„Kolejnych 18 modułów wyrzutni HOMAR-K już w Polsce” – ogłosił w mediach społecznościowych minister obrony narodowej. We wpisie poinformował, że zanim sprzęt zostanie przydzielony do konkretnych jednostek Wojska Polskiego, przejdzie proces integracji z podwoziem polskich pojazdów Jelcz. Połączenie zostanie przeprowadzone w Hucie Stalowa Wola.
Wojsko Polskie. Wyrzutnie HOMAR-K trafiły do Polski przed terminem
Skarb Państwa – Agencja Uzbrojenia zawarła dwie umowy wykonawcze z koreańskim podmiotem Hanwha Aerospace Co. Ltd. Pierwsza podpisana została 4 listopada 2022 r. i dotyczyła pozyskania 218 modułów wieloprowadnicowych wyrzutni rakietowych oraz ich integracja z podwoziem Jelcz wraz z pakietami logistycznym i szkoleniowym oraz zapasem amunicji. Jej koszt wynosił 3,55 mld dolarów.
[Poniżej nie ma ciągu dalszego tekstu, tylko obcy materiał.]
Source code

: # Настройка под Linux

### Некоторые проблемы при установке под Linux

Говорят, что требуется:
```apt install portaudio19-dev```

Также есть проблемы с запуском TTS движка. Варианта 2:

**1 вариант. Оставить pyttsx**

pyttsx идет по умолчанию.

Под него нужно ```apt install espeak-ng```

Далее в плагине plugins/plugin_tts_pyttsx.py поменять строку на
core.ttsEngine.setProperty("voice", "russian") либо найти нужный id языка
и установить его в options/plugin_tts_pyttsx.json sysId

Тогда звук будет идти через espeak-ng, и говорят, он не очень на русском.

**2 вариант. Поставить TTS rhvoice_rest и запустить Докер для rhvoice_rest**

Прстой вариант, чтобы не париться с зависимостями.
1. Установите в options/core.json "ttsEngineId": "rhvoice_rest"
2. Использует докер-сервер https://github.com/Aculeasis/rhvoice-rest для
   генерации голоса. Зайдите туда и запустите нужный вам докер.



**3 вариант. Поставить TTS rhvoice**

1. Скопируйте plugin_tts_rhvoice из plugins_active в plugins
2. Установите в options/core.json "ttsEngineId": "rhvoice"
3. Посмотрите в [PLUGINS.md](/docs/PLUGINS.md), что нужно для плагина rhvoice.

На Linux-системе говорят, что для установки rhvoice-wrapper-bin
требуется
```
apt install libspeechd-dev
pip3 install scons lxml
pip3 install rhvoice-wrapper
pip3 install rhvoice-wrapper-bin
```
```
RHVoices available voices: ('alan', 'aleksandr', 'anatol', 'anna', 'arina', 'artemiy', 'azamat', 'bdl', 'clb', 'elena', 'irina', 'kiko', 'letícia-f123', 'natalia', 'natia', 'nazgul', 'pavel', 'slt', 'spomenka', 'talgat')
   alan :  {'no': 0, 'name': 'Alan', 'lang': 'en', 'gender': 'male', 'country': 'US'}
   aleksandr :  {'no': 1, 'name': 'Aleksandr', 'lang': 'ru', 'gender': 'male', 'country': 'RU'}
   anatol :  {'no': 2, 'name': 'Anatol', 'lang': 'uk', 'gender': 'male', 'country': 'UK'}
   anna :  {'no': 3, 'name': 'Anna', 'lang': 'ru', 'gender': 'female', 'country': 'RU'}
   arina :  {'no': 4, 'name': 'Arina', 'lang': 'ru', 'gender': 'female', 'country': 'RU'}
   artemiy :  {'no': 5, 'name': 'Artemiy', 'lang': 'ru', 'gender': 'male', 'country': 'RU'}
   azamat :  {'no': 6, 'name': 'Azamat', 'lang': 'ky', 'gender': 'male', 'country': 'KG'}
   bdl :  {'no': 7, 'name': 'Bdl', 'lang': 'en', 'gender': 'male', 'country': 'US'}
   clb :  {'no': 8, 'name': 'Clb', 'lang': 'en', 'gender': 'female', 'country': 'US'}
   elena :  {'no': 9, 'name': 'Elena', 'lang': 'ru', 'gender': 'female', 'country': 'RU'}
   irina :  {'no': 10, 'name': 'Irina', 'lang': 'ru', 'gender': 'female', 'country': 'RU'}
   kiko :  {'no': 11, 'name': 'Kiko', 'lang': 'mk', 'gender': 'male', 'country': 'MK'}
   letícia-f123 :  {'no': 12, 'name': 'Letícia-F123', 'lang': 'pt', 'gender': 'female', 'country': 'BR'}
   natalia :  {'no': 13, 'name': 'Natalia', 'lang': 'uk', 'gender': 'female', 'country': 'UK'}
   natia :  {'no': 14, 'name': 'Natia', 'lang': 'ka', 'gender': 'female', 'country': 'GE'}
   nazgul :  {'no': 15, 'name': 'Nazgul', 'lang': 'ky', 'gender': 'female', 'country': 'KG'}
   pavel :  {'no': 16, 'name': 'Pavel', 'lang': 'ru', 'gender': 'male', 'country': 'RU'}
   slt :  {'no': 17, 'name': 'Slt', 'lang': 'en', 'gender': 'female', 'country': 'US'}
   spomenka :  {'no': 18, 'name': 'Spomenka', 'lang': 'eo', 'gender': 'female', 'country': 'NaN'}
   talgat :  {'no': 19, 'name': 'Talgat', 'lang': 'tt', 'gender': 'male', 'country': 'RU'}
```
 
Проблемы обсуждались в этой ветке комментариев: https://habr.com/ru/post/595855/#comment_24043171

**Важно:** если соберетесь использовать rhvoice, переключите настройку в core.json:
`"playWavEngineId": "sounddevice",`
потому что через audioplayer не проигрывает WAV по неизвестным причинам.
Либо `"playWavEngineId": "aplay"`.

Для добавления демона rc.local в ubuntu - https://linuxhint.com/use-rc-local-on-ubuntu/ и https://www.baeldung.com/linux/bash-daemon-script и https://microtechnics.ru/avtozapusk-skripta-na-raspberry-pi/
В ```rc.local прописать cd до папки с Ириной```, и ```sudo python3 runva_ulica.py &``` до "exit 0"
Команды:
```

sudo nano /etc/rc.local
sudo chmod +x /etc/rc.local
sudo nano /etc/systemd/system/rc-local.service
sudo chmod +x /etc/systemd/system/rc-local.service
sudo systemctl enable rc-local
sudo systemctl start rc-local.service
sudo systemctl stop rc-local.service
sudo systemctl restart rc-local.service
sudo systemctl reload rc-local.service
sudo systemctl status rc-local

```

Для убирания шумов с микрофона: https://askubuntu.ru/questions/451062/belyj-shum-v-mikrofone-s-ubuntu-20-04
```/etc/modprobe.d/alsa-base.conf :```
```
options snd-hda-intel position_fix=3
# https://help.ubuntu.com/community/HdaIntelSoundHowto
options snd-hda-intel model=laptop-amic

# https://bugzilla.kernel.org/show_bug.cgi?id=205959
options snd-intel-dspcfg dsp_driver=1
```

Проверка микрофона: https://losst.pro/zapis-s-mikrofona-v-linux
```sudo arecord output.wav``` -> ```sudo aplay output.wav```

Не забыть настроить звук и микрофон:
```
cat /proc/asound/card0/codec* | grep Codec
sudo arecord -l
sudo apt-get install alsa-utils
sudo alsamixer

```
25 kwietnia 2024 r. zawarto drugą umowę, która dotyczyła 290 modułów wyrzutni HOMAR-K. Założeniem porozumienia ma być również m.in. transfer technologii obejmujący serwis modułów i produkcję części zamiennych na terytorium Polski oraz ustanowienie potencjału przemysłowego w zakresie dalszej produkcji wyrzutni. Terminy dostaw zostały przewidziane na lata 2026-2029. Umowa opiewała na ok. 1,6 mld dolarów.
Systemy HOMAR-K oparte są na południowokoreańskich wieloprowadnicowych wyrzutniach rakietowych (K239 Chunmoo), które dostosowane zostały do potrzeb Sił Zbrojnych RP. Zdolne są do wystrzeliwania kilku typów kierowanych pocisków rakietowych. Wyrzutnia ma dwa zasobniki rakietowe, które mieszczą dwa rodzaje rakiet. W każdym z nich mieści się sześć kierowanych rakiet kalibru 239 mm o zasięgu 80 km lub jedna kierowana taktyczna rakieta kalibru 607 mm o zasięgu 290 km.